Genie Garage Door problem

Thread Starter

Tonyr1084

Joined Sep 24, 2015
7,900
The door works from the remote but does not work from the wall switch. The safety beams are working properly. The wall switch has a red LED that is lit. The wiring is all good, but when you push the button to open or close the door nothing happens. Nothing at all.

The wall switch has three functions: 1) to open and close the door. 2) to activate the garage door opener light. 3) to lock the garage door opener (prevent it from running).

Upon opening the switch there's quite a bit more circuitry in there than I thought would be. The board is about 1" by 2". I even tried shorting the wires from the switch but nothing happens.

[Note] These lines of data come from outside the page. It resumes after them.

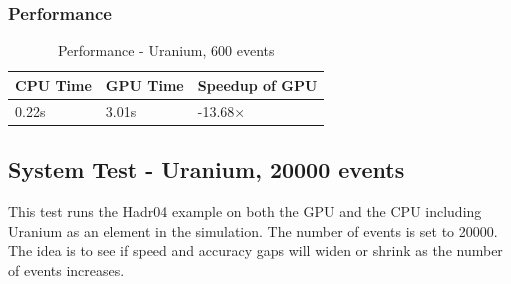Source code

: \documentclass[12pt]{article}
\begin{document}
	\subsubsection{Performance}
		\begin{table}[H]
		\centering
		\caption{Performance - Uranium, 600 events}\label{sys4Perf}
		\begin{tabular}{lll}
		\toprule
		 \bf CPU Time&  \bf GPU Time& \bf Speedup of GPU\\\midrule
		0.22s&3.01s&-13.68$\times$\\\bottomrule
		\end{tabular}
		\end{table}

\subsection{System Test - Uranium, 20000 events}
This test runs the Hadr04 example on both the GPU and the CPU including Uranium as an element in the simulation. The number of events is set to 20000. The idea is to see if speed and accuracy gaps will widen or shrink as the number of events increases.
\end{document}
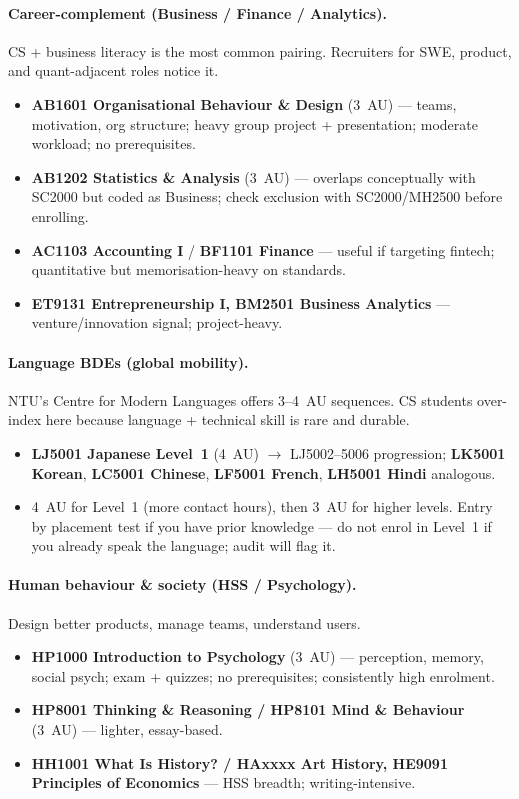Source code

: \paragraph{Career-complement (Business / Finance / Analytics).}
CS + business literacy is the most common pairing. Recruiters for SWE, product, and quant-adjacent roles notice it.
\begin{itemize}
    \item \textbf{AB1601 Organisational Behaviour \& Design} (3~AU) --- teams, motivation, org structure; heavy group project + presentation; moderate workload; no prerequisites.
    \item \textbf{AB1202 Statistics \& Analysis} (3~AU) --- overlaps conceptually with SC2000 but coded as Business; check exclusion with SC2000/MH2500 before enrolling.
    \item \textbf{AC1103 Accounting I} / \textbf{BF1101 Finance} --- useful if targeting fintech; quantitative but memorisation-heavy on standards.
    \item \textbf{ET9131 Entrepreneurship I, BM2501 Business Analytics} --- venture/innovation signal; project-heavy.
\end{itemize}

\paragraph{Language BDEs (global mobility).}
NTU's Centre for Modern Languages offers 3--4~AU sequences. CS students over-index here because language + technical skill is rare and durable.
\begin{itemize}
    \item \textbf{LJ5001 Japanese Level~1} (4~AU) $\to$ LJ5002--5006 progression; \textbf{LK5001 Korean}, \textbf{LC5001 Chinese}, \textbf{LF5001 French}, \textbf{LH5001 Hindi} analogous.
    \item 4~AU for Level~1 (more contact hours), then 3~AU for higher levels. Entry by placement test if you have prior knowledge --- do not enrol in Level~1 if you already speak the language; audit will flag it.
\end{itemize}

\paragraph{Human behaviour \& society (HSS / Psychology).}
Design better products, manage teams, understand users.
\begin{itemize}
    \item \textbf{HP1000 Introduction to Psychology} (3~AU) --- perception, memory, social psych; exam + quizzes; no prerequisites; consistently high enrolment.
    \item \textbf{HP8001 Thinking \& Reasoning / HP8101 Mind \& Behaviour} (3~AU) --- lighter, essay-based.
    \item \textbf{HH1001 What Is History? / HAxxxx Art History, HE9091 Principles of Economics} --- HSS breadth; writing-intensive.
\end{itemize}

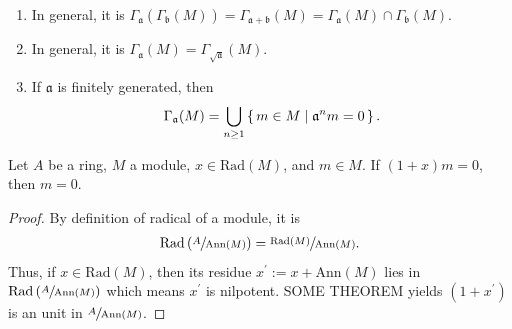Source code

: \begin{example}
\begin{enumerate}
\begin{proof}
            ``\(\subset\)'': \(M \subset N\) implies \(\Gamma_\mathfrak{a}(M) \subset \Gamma_\mathfrak{a}(N)\). Moreover, it is \(\Gamma_\mathfrak{a}(M) \subset M\). Thus, \(\Gamma_\mathfrak{a}(M) \subset \Gamma_\mathfrak{a}(N) \cap M\).

            ``\(\supset\)'': Let \(m \in \Gamma_\mathfrak{a}(N) \cap M\). It is
            
            \begin{align*}
                m \in \Gamma_\mathfrak{a}(N) \cap M & \Rightarrow \mathfrak{a} \subset \sqrt{\mathrm{Ann}(m)} \text{ and } m \in M \text{.} \\
                & \Rightarrow m \in \Gamma_\mathfrak{a}(M) \text{.}
            \end{align*}

            Hence, \(\Gamma_\mathfrak{a}(N) \cap M \subset \Gamma_\mathfrak{a}(M)\).
        \end{proof}
            \item In general, it is \(\Gamma_\mathfrak{a}(\Gamma_\mathfrak{b}(M)) = \Gamma_{\mathfrak{a} + \mathfrak{b}}(M) = \Gamma_\mathfrak{a}(M) \cap \Gamma_\mathfrak{b}(M)\).
            \item In general, it is \(\Gamma_\mathfrak{a}(M) = \Gamma_{\sqrt{\mathfrak{a}}}(M)\).
            \item If \(\mathfrak{a}\) is finitely generated, then
            \begin{align*}
                \Gamma_\mathfrak{a}(M) = \bigcup_{n \geq 1} \left\{\, m \in M \mid \mathfrak{a}^n m = 0 \,\right\} \text{.}
            \end{align*}
    \end{enumerate}
\end{example}

\begin{example}
    Let \(A\) be a ring, \(M\) a module, \(x \in \mathrm{Rad}(M)\), and \(m \in M\). If \((1 + x)m = 0\), then \(m = 0\).
\end{example}

\begin{proof}
    By definition of radical of a module, it is
    \begin{align*}
        \mathrm{Rad} \left(\sfrac{A}{\mathrm{Ann}(M)}\right) = \sfrac{\mathrm{Rad}(M)}{\mathrm{Ann}(M)} \text{.}
    \end{align*}
    Thus, if \(x \in \mathrm{Rad}(M)\), then its residue \(x^\prime := x + \mathrm{Ann}(M)\) lies in \(\mathrm{Rad}\left(\sfrac{A}{\mathrm{Ann}(M)}\right)\) which means \(x^\prime\) is nilpotent. SOME THEOREM yields \((1 + x^\prime)\) is an unit in \(\sfrac{A}{\mathrm{Ann}(M)}\).
\end{proof}
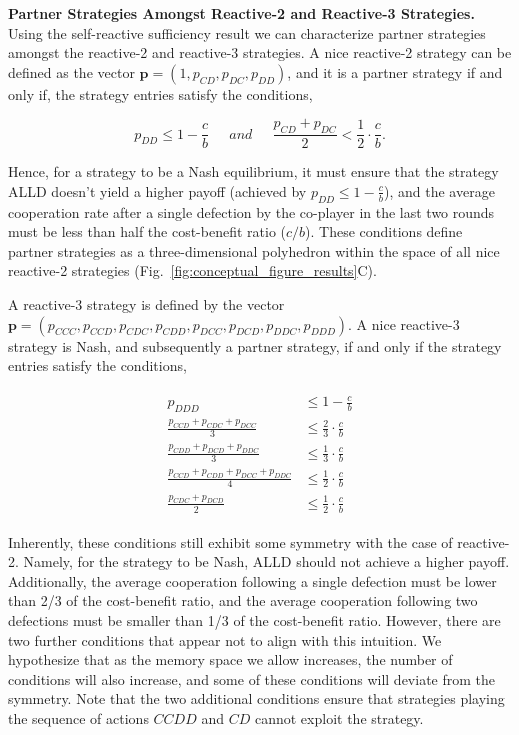 \documentclass{article}
\theoremstyle{definition}
\begin{document}
\textbf{Partner Strategies Amongst Reactive-2 and Reactive-3 Strategies.}
Using the self-reactive sufficiency result we can characterize partner
strategies amongst the reactive-2 and reactive-3 strategies. A nice reactive-2
strategy can be defined as the vector $\mathbf{p} = (1, p_{CD}, p_{DC},
p_{DD})$, and it is a partner strategy if and only if, the strategy entries
satisfy the conditions,

\begin{equation}\label{eq:two_bit_conditions}
  \displaystyle p_{DD} \leq 1\!-\! \frac{c}{b}  \quad ~~and~~ \quad \displaystyle \frac{p_{CD} + p_{DC}}{2} < \frac{1}{2} \cdot \frac{c}{b}.
\end{equation}

Hence, for a strategy to be a Nash equilibrium, it must ensure that the strategy
ALLD doesn't yield a higher payoff (achieved by $p_{DD} \leq 1 - \frac{c}{b}$),
and the average cooperation rate after a single defection by the co-player in
the last two rounds must be less than half the cost-benefit ratio ($c/b$). These
conditions define partner strategies as a three-dimensional polyhedron within
the space of all nice reactive-2 strategies
(Fig.~\ref{fig:conceptual_figure_results}C).

A reactive-3 strategy is defined by the vector $\mathbf{p} = (p_{CCC}, p_{CCD},
p_{CDC}, p_{CDD}, p_{DCC}, p_{DCD}, p_{DDC}, p_{DDD})$. A nice reactive-3
strategy is Nash, and subsequently a partner strategy, if and only if the
strategy entries satisfy the conditions,

\begin{align}\label{eq:three_bit_conditions}
  \begin{split}
  p_{DDD} & \leq 1\!-\! \frac{c}{b} \\
  \frac{p_{CCD} + p_{CDC} + p_{DCC}}{3} & \leq \frac{2}{3} \cdot \frac{c}{b} \\
  \frac{p_{CDD} + p_{DCD} + p_{DDC}}{3} & \leq \frac{1}{3} \cdot \frac{c}{b} \\
  \frac{p_{CCD} + p_{CDD} + p_{DCC} + p_{DDC}}{4}  & \leq \frac{1}{2} \cdot \frac{c}{b}  \\
  \frac{p_{CDC} + p_{DCD}}{2} & \leq \frac{1}{2} \cdot \frac{c}{b}
  \end{split}
\end{align}

Inherently, these conditions still exhibit some symmetry with the case of
reactive-2. Namely, for the strategy to be Nash, ALLD should not achieve a
higher payoff. Additionally, the average cooperation following a single
defection must be lower than 2/3 of the cost-benefit ratio, and the average
cooperation following two defections must be smaller than 1/3 of the
cost-benefit ratio. However, there are two further conditions that appear not to
align with this intuition. We hypothesize that as the memory space we allow
increases, the number of conditions will also increase, and some of these
conditions will deviate from the symmetry. Note that the two additional conditions ensure
that strategies playing the sequence of actions $CCDD$ and $CD$ cannot exploit the
strategy.
\end{document}
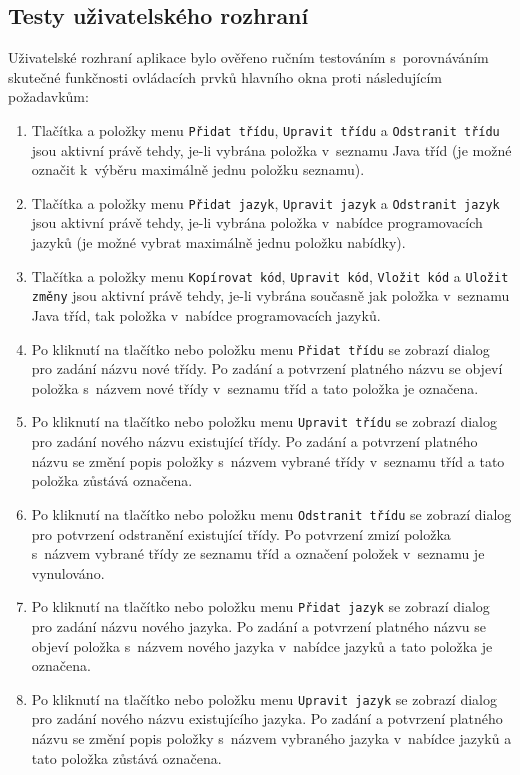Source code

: \documentclass[czech,BP]{thesiskiv}
\begin{document}
\subsection{Testy uživatelského rozhraní}
Uživatelské rozhraní aplikace bylo ověřeno ručním testováním s~porovnáváním skutečné funkčnosti ovládacích prvků hlavního okna proti následujícím požadavkům:
\begin{enumerate}
\item{Tlačítka a položky menu \texttt{Přidat třídu}, \texttt{Upravit třídu} a \texttt{Odstranit třídu} jsou aktivní právě tehdy, je-li vybrána položka v~seznamu Java tříd (je možné označit k~výběru maximálně jednu položku seznamu).}
\item{Tlačítka a položky menu \texttt{Přidat jazyk}, \texttt{Upravit jazyk} a \texttt{Odstranit jazyk} jsou aktivní právě tehdy, je-li vybrána položka v~nabídce programovacích jazyků (je možné vybrat maximálně jednu položku nabídky).}
\item{Tlačítka a položky menu \texttt{Kopírovat kód}, \texttt{Upravit kód}, \texttt{Vložit kód} a \texttt{Uložit změny} jsou aktivní právě tehdy, je-li vybrána současně jak položka v~seznamu Java tříd, tak položka v~nabídce programovacích jazyků.}
\item{Po kliknutí na tlačítko nebo položku menu \texttt{Přidat třídu} se zobrazí dialog pro zadání názvu nové třídy. Po zadání a potvrzení platného názvu se objeví položka s~názvem nové třídy v~seznamu tříd a tato položka je označena.}
\item{Po kliknutí na tlačítko nebo položku menu \texttt{Upravit třídu} se zobrazí dialog pro zadání nového názvu existující třídy. Po zadání a potvrzení platného názvu se změní popis položky s~názvem vybrané třídy v~seznamu tříd a tato položka zůstává označena.}
\item{Po kliknutí na tlačítko nebo položku menu \texttt{Odstranit třídu} se zobrazí dialog pro potvrzení odstranění existující třídy. Po potvrzení zmizí položka s~názvem vybrané třídy ze seznamu tříd a označení položek v~seznamu je vynulováno.}
\item{Po kliknutí na tlačítko nebo položku menu \texttt{Přidat jazyk} se zobrazí dialog pro zadání názvu nového jazyka. Po zadání a potvrzení platného názvu se objeví položka s~názvem nového jazyka v~nabídce jazyků a tato položka je označena.}
\item{Po kliknutí na tlačítko nebo položku menu \texttt{Upravit jazyk} se zobrazí dialog pro zadání nového názvu existujícího jazyka. Po zadání a potvrzení platného názvu se změní popis položky s~názvem vybraného jazyka v~nabídce jazyků a tato položka zůstává označena.}

\end{enumerate}
\end{document}
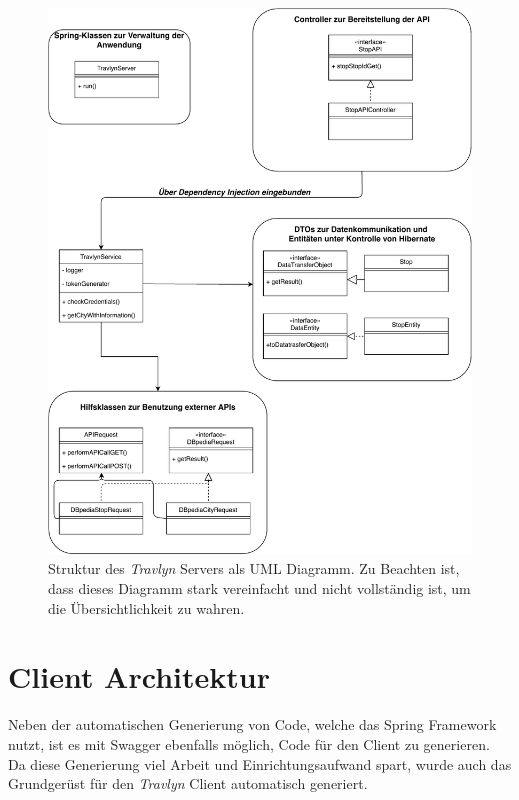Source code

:	
	\begin{figure}[ht!]
		\centering
		\includegraphics[width=1\textwidth]{images/UML_Diagram.pdf}
		\caption{Struktur des \textit{Travlyn} Servers als UML Diagramm. Zu Beachten ist, dass dieses Diagramm stark vereinfacht und nicht vollständig ist, um die Übersichtlichkeit zu wahren.}
		\label{fig:UML}
	\end{figure}

	\clearpage

	
	\section{Client Architektur} %
		
		Neben der automatischen Generierung von Code, welche das Spring Framework nutzt, ist es mit Swagger ebenfalls möglich, Code für den Client zu generieren. Da diese Generierung viel Arbeit und Einrichtungsaufwand spart, wurde auch das Grundgerüst für den \textit{Travlyn} Client automatisch generiert.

I get the feeling it's going to be needing a new wall switch but I hate to spend money without fully diagnosing the problem(s). Any advice? And if anyone says "Google it!" FORGET IT! Already tried. Found a site that would answer all my questions if I promise to pay a fee. Couldn't find ANY free troubleshooting guide.
 

Thread Starter

Tonyr1084

Joined Sep 24, 2015
7,900
If the cable were unplugged or damaged then the red light would not be lit. Same if there were a fuse involved.

Two wires go from the remote to the wall switch. The switch has a red light on it. (LED). Cables are OK. Red light indicates as much.
 

AlbertHall

Joined Jun 4, 2014
12,346
If those are the only two wires going to the switch then either the LED is in series with the switch or in parallel with it. If the LED remains lit then in the first case the switch is shorted but in the second case the switch is open regardless of its position.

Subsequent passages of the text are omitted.